Look for global array so we don't load all Servers multiple times. Add all servers to allowed script-src in CSPHeaders

web/includes/functions.php

@@ -36,14 +36,18 @@ function noCacheHeaders() {
 }
 
 function CSPHeaders($view, $nonce) {
-  $additionalScriptSrc = '';
+  global $Servers;
+  if ( ! $Servers )
+    $Servers = ZM\Server::find();
+  
+  $additionalScriptSrc = implode(' ', array_map(function($S){return $S->Url();}, $Servers));
   switch ($view) {
     case 'login': {
       if (defined('ZM_OPT_USE_GOOG_RECAPTCHA')
           && defined('ZM_OPT_GOOG_RECAPTCHA_SITEKEY')
           && defined('ZM_OPT_GOOG_RECAPTCHA_SECRETKEY')

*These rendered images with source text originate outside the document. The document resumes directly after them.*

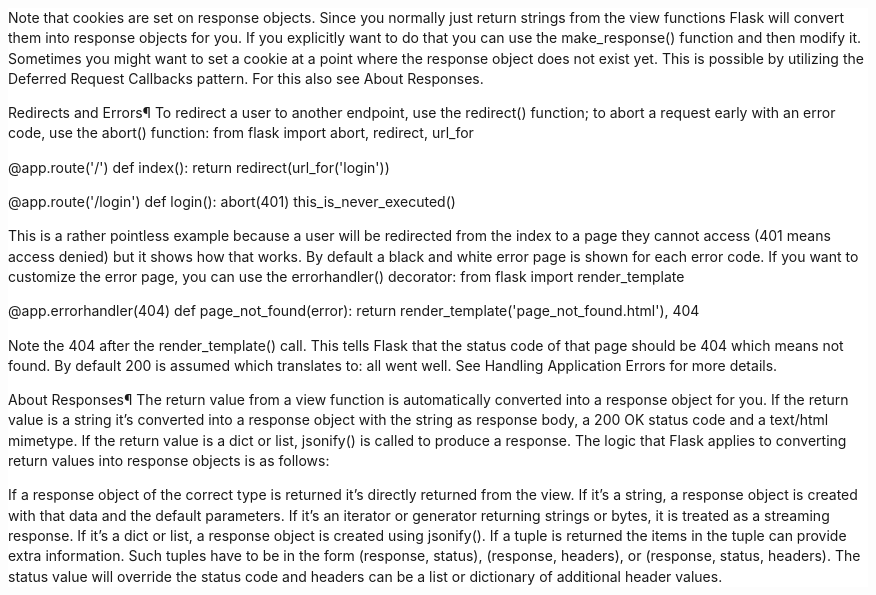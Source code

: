 
Note that cookies are set on response objects.  Since you normally
just return strings from the view functions Flask will convert them into
response objects for you.  If you explicitly want to do that you can use
the make_response() function and then modify it.
Sometimes you might want to set a cookie at a point where the response
object does not exist yet.  This is possible by utilizing the
Deferred Request Callbacks pattern.
For this also see About Responses.



Redirects and Errors¶
To redirect a user to another endpoint, use the redirect()
function; to abort a request early with an error code, use the
abort() function:
from flask import abort, redirect, url_for

@app.route('/')
def index():
    return redirect(url_for('login'))

@app.route('/login')
def login():
    abort(401)
    this_is_never_executed()


This is a rather pointless example because a user will be redirected from
the index to a page they cannot access (401 means access denied) but it
shows how that works.
By default a black and white error page is shown for each error code.  If
you want to customize the error page, you can use the
errorhandler() decorator:
from flask import render_template

@app.errorhandler(404)
def page_not_found(error):
    return render_template('page_not_found.html'), 404


Note the 404 after the render_template() call.  This
tells Flask that the status code of that page should be 404 which means
not found.  By default 200 is assumed which translates to: all went well.
See Handling Application Errors for more details.


About Responses¶
The return value from a view function is automatically converted into
a response object for you. If the return value is a string it’s
converted into a response object with the string as response body, a
200 OK status code and a text/html mimetype. If the
return value is a dict or list, jsonify() is called to produce a
response. The logic that Flask applies to converting return values into
response objects is as follows:

If a response object of the correct type is returned it’s directly
returned from the view.
If it’s a string, a response object is created with that data and
the default parameters.
If it’s an iterator or generator returning strings or bytes, it is
treated as a streaming response.
If it’s a dict or list, a response object is created using
jsonify().
If a tuple is returned the items in the tuple can provide extra
information. Such tuples have to be in the form
(response, status), (response, headers), or
(response, status, headers). The status value will override
the status code and headers can be a list or dictionary of
additional header values.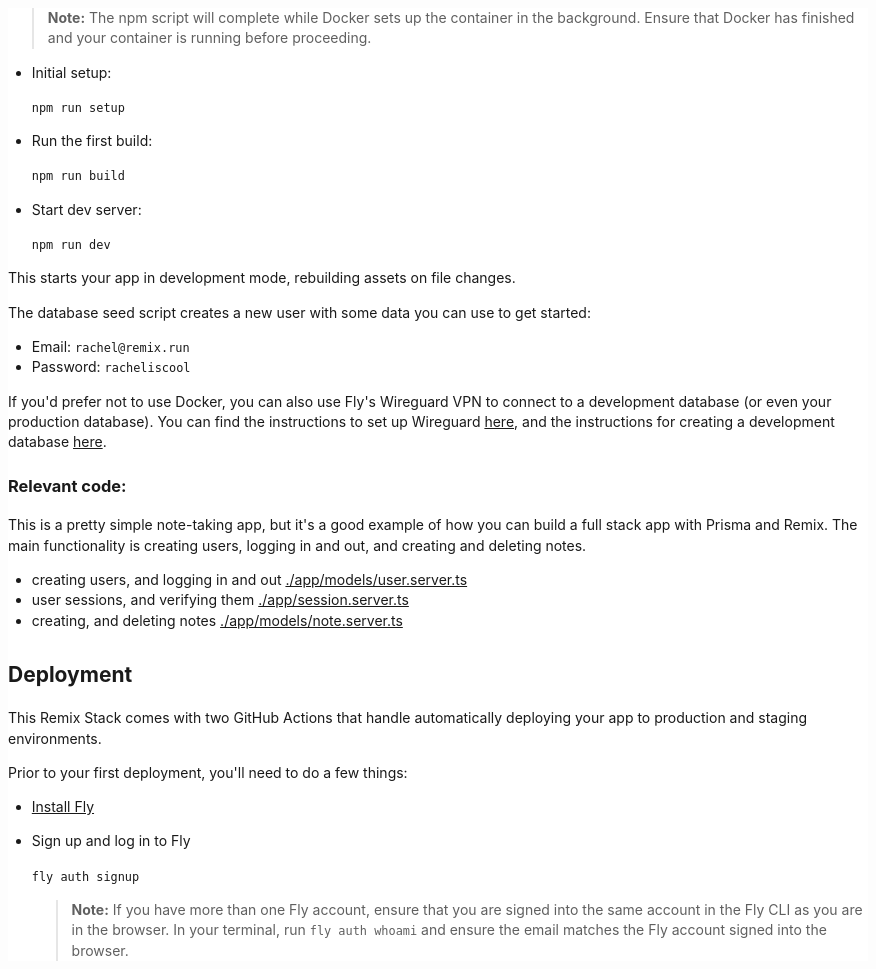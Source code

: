   > **Note:** The npm script will complete while Docker sets up the container in the background. Ensure that Docker has finished and your container is running before proceeding.

- Initial setup:

  ```sh
  npm run setup
  ```

- Run the first build:

  ```sh
  npm run build
  ```

- Start dev server:

  ```sh
  npm run dev
  ```

This starts your app in development mode, rebuilding assets on file changes.

The database seed script creates a new user with some data you can use to get started:

- Email: `rachel@remix.run`
- Password: `racheliscool`

If you'd prefer not to use Docker, you can also use Fly's Wireguard VPN to connect to a development database (or even your production database). You can find the instructions to set up Wireguard [here](https://fly.io/docs/reference/private-networking/#install-your-wireguard-app), and the instructions for creating a development database [here](https://fly.io/docs/reference/postgres/).

### Relevant code:

This is a pretty simple note-taking app, but it's a good example of how you can build a full stack app with Prisma and Remix. The main functionality is creating users, logging in and out, and creating and deleting notes.

- creating users, and logging in and out [./app/models/user.server.ts](./app/models/user.server.ts)
- user sessions, and verifying them [./app/session.server.ts](./app/session.server.ts)
- creating, and deleting notes [./app/models/note.server.ts](./app/models/note.server.ts)

## Deployment

This Remix Stack comes with two GitHub Actions that handle automatically deploying your app to production and staging environments.

Prior to your first deployment, you'll need to do a few things:

- [Install Fly](https://fly.io/docs/getting-started/installing-flyctl/)

- Sign up and log in to Fly

  ```sh
  fly auth signup
  ```

  > **Note:** If you have more than one Fly account, ensure that you are signed into the same account in the Fly CLI as you are in the browser. In your terminal, run `fly auth whoami` and ensure the email matches the Fly account signed into the browser.
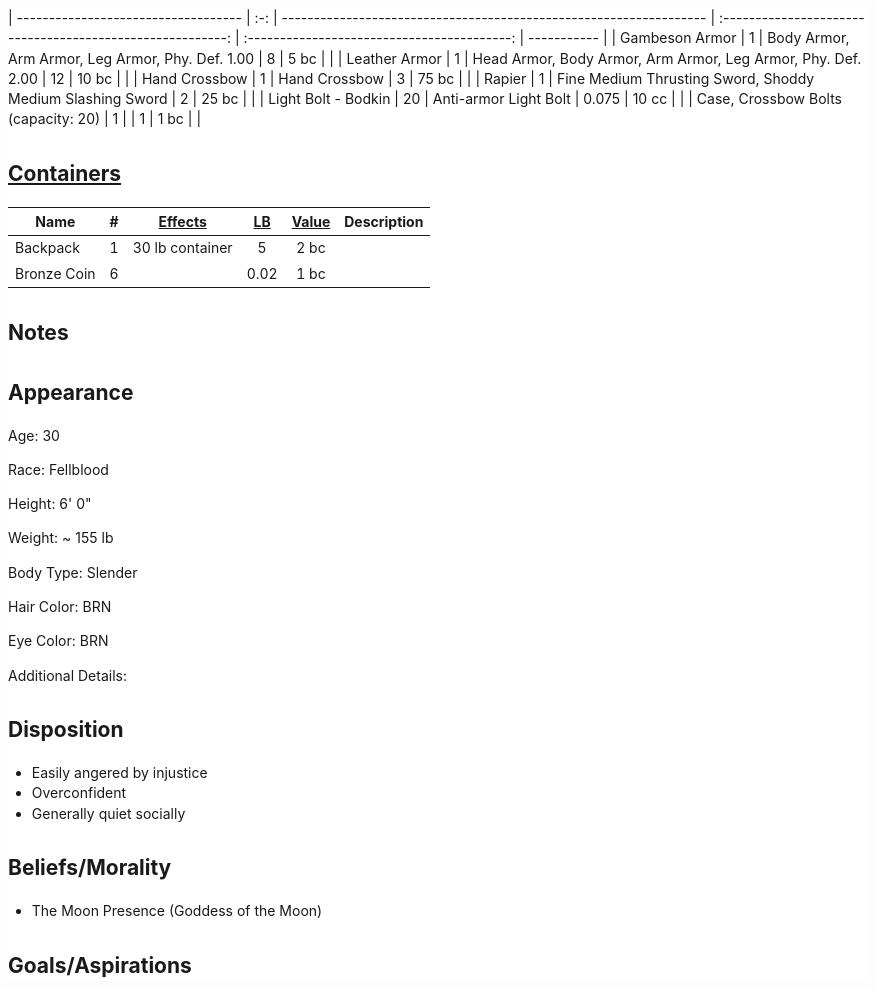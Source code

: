 | ----------------------------------- | :-: | ------------------------------------------------------------------ | :--------------------------------------------------------: | :-----------------------------------------: | ----------- |
| Gambeson Armor                      | 1 | Body Armor, Arm Armor, Leg Armor, Phy. Def. 1.00                   |                             8                             |                    5 bc                    |             |
| Leather Armor                       | 1 | Head Armor, Body Armor, Arm Armor, Leg Armor, Phy. Def. 2.00       |                             12                             |                    10 bc                    |             |
| Hand Crossbow                       | 1 | Hand Crossbow                                                      |                             3                             |                    75 bc                    |             |
| Rapier                              | 1 | Fine Medium Thrusting Sword, Shoddy Medium Slashing Sword          |                             2                             |                    25 bc                    |             |
| Light Bolt - Bodkin                 | 20 | Anti-armor Light Bolt                                              |                           0.075                           |                    10 cc                    |             |
| Case, Crossbow Bolts (capacity: 20) | 1 |                                                                    |                             1                             |                    1 bc                    |             |

## [Containers](./../../../../../CoreRules/AdvancedRules/Containers.md)

| Name        | # | [Effects](./../../../../../../README.md#effect-rules) | [LB](./../../../../../CoreRules/AdvancedRules/CarryWeight.md) | [Value](./../../../Items/ItemShop.md#currency) | Description |
| ----------- | :-: | ------------------------------------------------------------------ | :--------------------------------------------------------: | :-----------------------------------------: | ----------- |
| Backpack    | 1 | 30 lb container                                                    |                             5                             |                    2 bc                    |             |
| Bronze Coin | 6 |                                                                    |                            0.02                            |                    1 bc                    |             |

## Notes

## Appearance

Age: 30

Race: Fellblood

Height: 6' 0"

Weight: ~ 155 lb

Body Type: Slender

Hair Color: BRN

Eye Color: BRN

Additional Details:

## Disposition

- Easily angered by injustice
- Overconfident
- Generally quiet socially

## Beliefs/Morality

- The Moon Presence (Goddess of the Moon)

## Goals/Aspirations
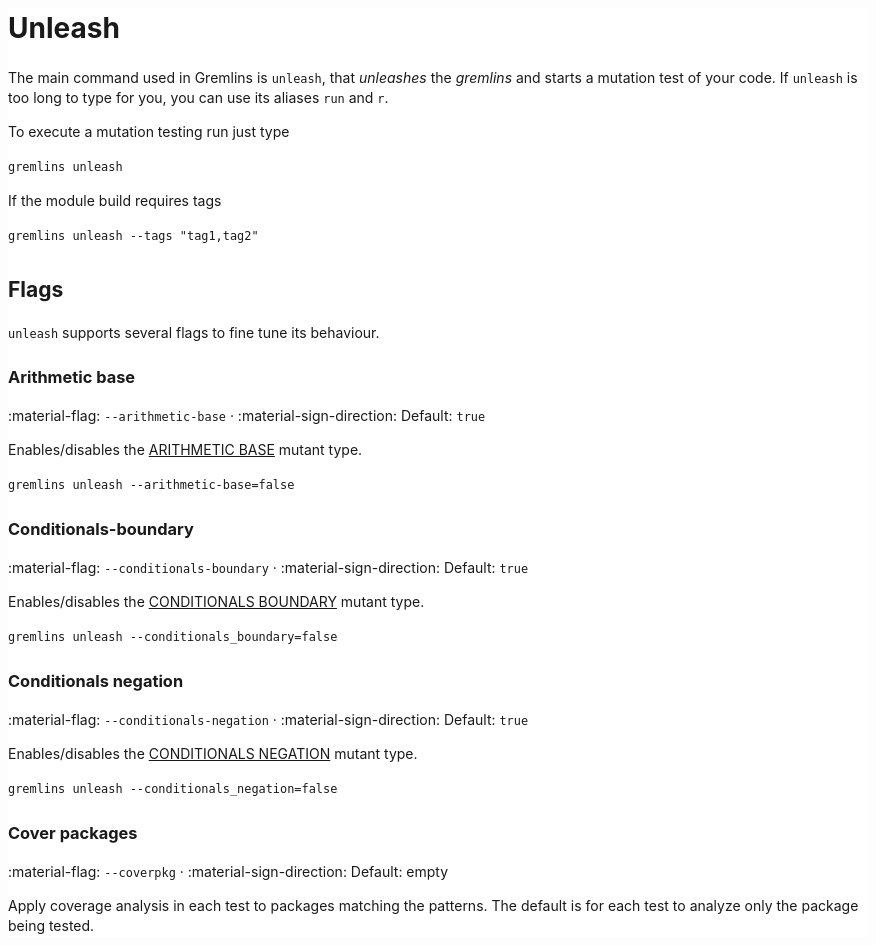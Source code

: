 # Unleash

The main command used in Gremlins is `unleash`, that _unleashes_ the _gremlins_ and starts a mutation test of your code.
If `unleash` is too long to type for you, you can use its aliases `run` and `r`.

To execute a mutation testing run just type

```shell
gremlins unleash
```

If the module build requires tags

```shell
gremlins unleash --tags "tag1,tag2"
```

## Flags

`unleash` supports several flags to fine tune its behaviour.

### Arithmetic base

:material-flag: `--arithmetic-base` · :material-sign-direction: Default: `true`

Enables/disables the [ARITHMETIC BASE](../../mutations/arithmetic_base.md) mutant type.

```shell
gremlins unleash --arithmetic-base=false
```

### Conditionals-boundary

:material-flag: `--conditionals-boundary` · :material-sign-direction: Default: `true`

Enables/disables the [CONDITIONALS BOUNDARY](../../mutations/conditionals_boundary.md) mutant type.

```shell
gremlins unleash --conditionals_boundary=false
```

### Conditionals negation

:material-flag: `--conditionals-negation` · :material-sign-direction: Default: `true`

Enables/disables the [CONDITIONALS NEGATION](../../mutations/conditionals_negation.md) mutant type.

```shell
gremlins unleash --conditionals_negation=false
```

### Cover packages

:material-flag: `--coverpkg` · :material-sign-direction: Default: empty

Apply coverage analysis in each test to packages matching the patterns.
The default is for each test to analyze only the package being tested.
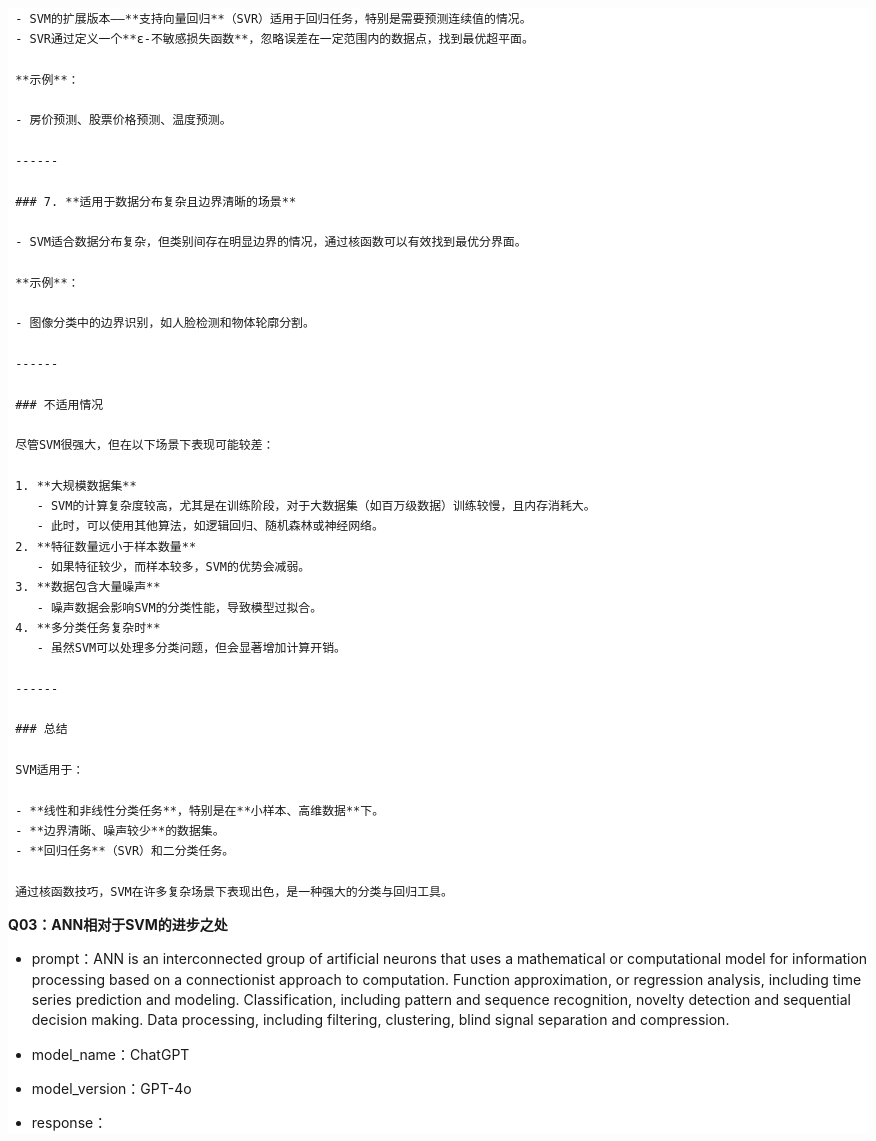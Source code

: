      - SVM的扩展版本——**支持向量回归**（SVR）适用于回归任务，特别是需要预测连续值的情况。
     - SVR通过定义一个**ε-不敏感损失函数**，忽略误差在一定范围内的数据点，找到最优超平面。
     
     **示例**：
     
     - 房价预测、股票价格预测、温度预测。
     
     ------
     
     ### 7. **适用于数据分布复杂且边界清晰的场景**
     
     - SVM适合数据分布复杂，但类别间存在明显边界的情况，通过核函数可以有效找到最优分界面。
     
     **示例**：
     
     - 图像分类中的边界识别，如人脸检测和物体轮廓分割。
     
     ------
     
     ### 不适用情况
     
     尽管SVM很强大，但在以下场景下表现可能较差：
     
     1. **大规模数据集**
        - SVM的计算复杂度较高，尤其是在训练阶段，对于大数据集（如百万级数据）训练较慢，且内存消耗大。
        - 此时，可以使用其他算法，如逻辑回归、随机森林或神经网络。
     2. **特征数量远小于样本数量**
        - 如果特征较少，而样本较多，SVM的优势会减弱。
     3. **数据包含大量噪声**
        - 噪声数据会影响SVM的分类性能，导致模型过拟合。
     4. **多分类任务复杂时**
        - 虽然SVM可以处理多分类问题，但会显著增加计算开销。
     
     ------
     
     ### 总结
     
     SVM适用于：
     
     - **线性和非线性分类任务**，特别是在**小样本、高维数据**下。
     - **边界清晰、噪声较少**的数据集。
     - **回归任务**（SVR）和二分类任务。
     
     通过核函数技巧，SVM在许多复杂场景下表现出色，是一种强大的分类与回归工具。

**Q03：ANN相对于SVM的进步之处**

- prompt：ANN is an interconnected group of artificial neurons that uses a mathematical or computational model for information processing based on a connectionist approach to computation. Function approximation, or regression analysis, including time series prediction and modeling. Classification, including pattern and sequence recognition, novelty detection and sequential decision making. Data processing, including filtering, clustering, blind signal separation and compression.

- model_name：ChatGPT

- model_version：GPT-4o

- response：
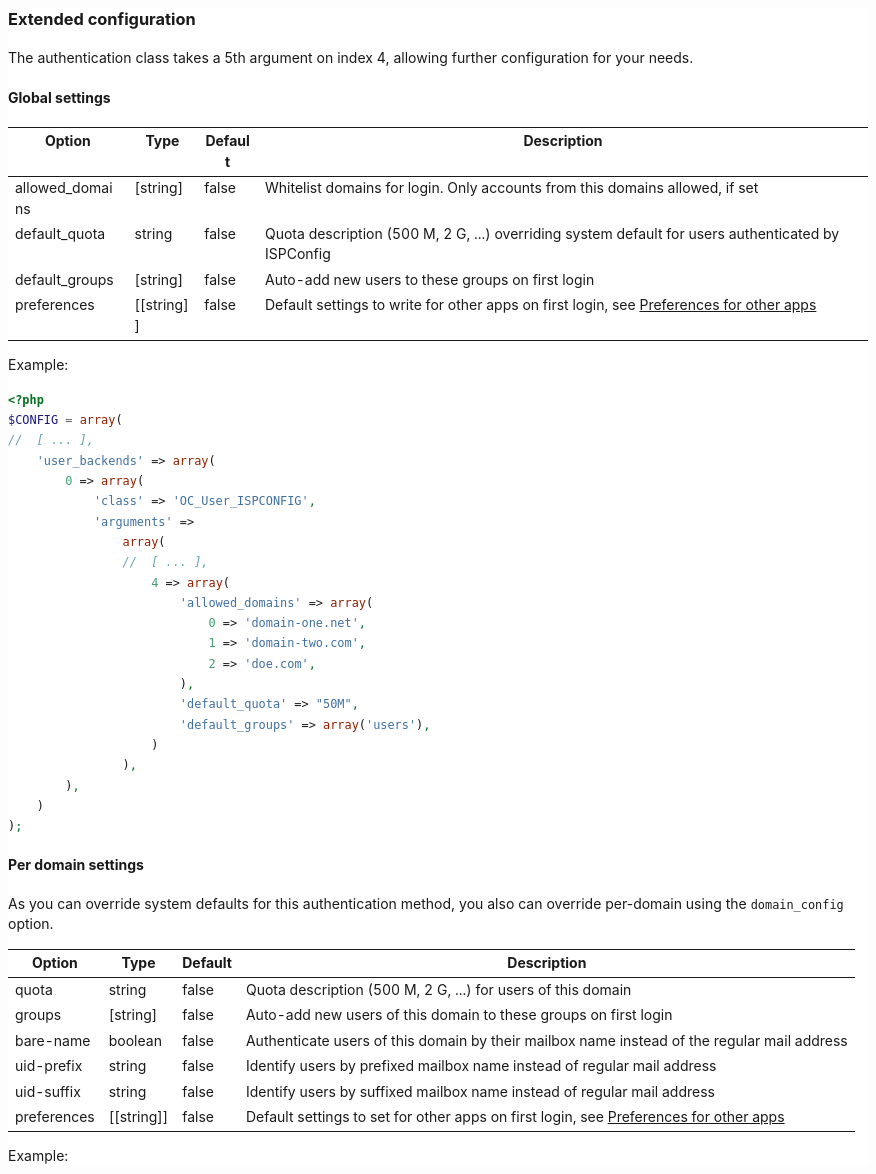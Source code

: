 ### Extended configuration

The authentication class takes a 5th argument on index 4, allowing further 
configuration for your needs.

#### Global settings

| Option            | Type      | Default| Description  |
| -------           | -------   | ------ | -------      |
| allowed_domains   | [string]  | false | Whitelist domains for login. Only accounts from this domains allowed, if set |
| default_quota     | string    | false | Quota description (500 M, 2 G, ...) overriding system default for users authenticated by ISPConfig | 
| default_groups    | [string]  | false | Auto-add new users to these groups on first login                         |
| preferences       | [[string]]| false | Default settings to write for other apps on first login, see [Preferences for other apps](#preferences-for-other-apps)                   |

Example:
```php
<?php
$CONFIG = array(
//  [ ... ],
    'user_backends' => array(
        0 => array(
            'class' => 'OC_User_ISPCONFIG',
            'arguments' =>
                array(
                //  [ ... ],
                    4 => array(
                        'allowed_domains' => array(
                            0 => 'domain-one.net',
                            1 => 'domain-two.com',
                            2 => 'doe.com',
                        ),
                        'default_quota' => "50M",
                        'default_groups' => array('users'),
                    )
                ),
        ),
    )
);
```

#### Per domain settings

As you can override system defaults for this authentication method, you also can 
override per-domain using the `domain_config` option.

| Option        | Type      | Default| Description  |
| -------       | -------   | ------ | -------      |
| quota         | string    | false | Quota description (500 M, 2 G, ...) for users of this domain                  | 
| groups        | [string]  | false | Auto-add new users of this domain to these groups on first login              |
| bare-name     | boolean   | false | Authenticate users of this domain by their mailbox name instead of the regular mail address |
| uid-prefix    | string    | false | Identify users by prefixed mailbox name instead of regular mail address       |
| uid-suffix    | string    | false | Identify users by suffixed mailbox name instead of regular mail address       |
| preferences   | [[string]]| false | Default settings to set for other apps on first login, see [Preferences for other apps](#preferences-for-other-apps)                         |
Example:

           && ZM_OPT_USE_GOOG_RECAPTCHA && ZM_OPT_GOOG_RECAPTCHA_SITEKEY && ZM_OPT_GOOG_RECAPTCHA_SECRETKEY) {
-        $additionalScriptSrc = "https://www.google.com";
+        $additionalScriptSrc = ' https://www.google.com';
       }
       // fall through
     }
@@ -92,7 +96,9 @@ function CORSHeaders() {
 
 # The following is left for future reference/use.
     $valid = false;
-    $Servers = ZM\Server::find();
+    global $Servers;
+    if ( ! $Servers )
+      $Servers = ZM\Server::find();
     if ( sizeof($Servers) < 1 ) {
 # Only need CORSHeaders in the event that there are multiple servers in use.
       # ICON: Might not be true. multi-port?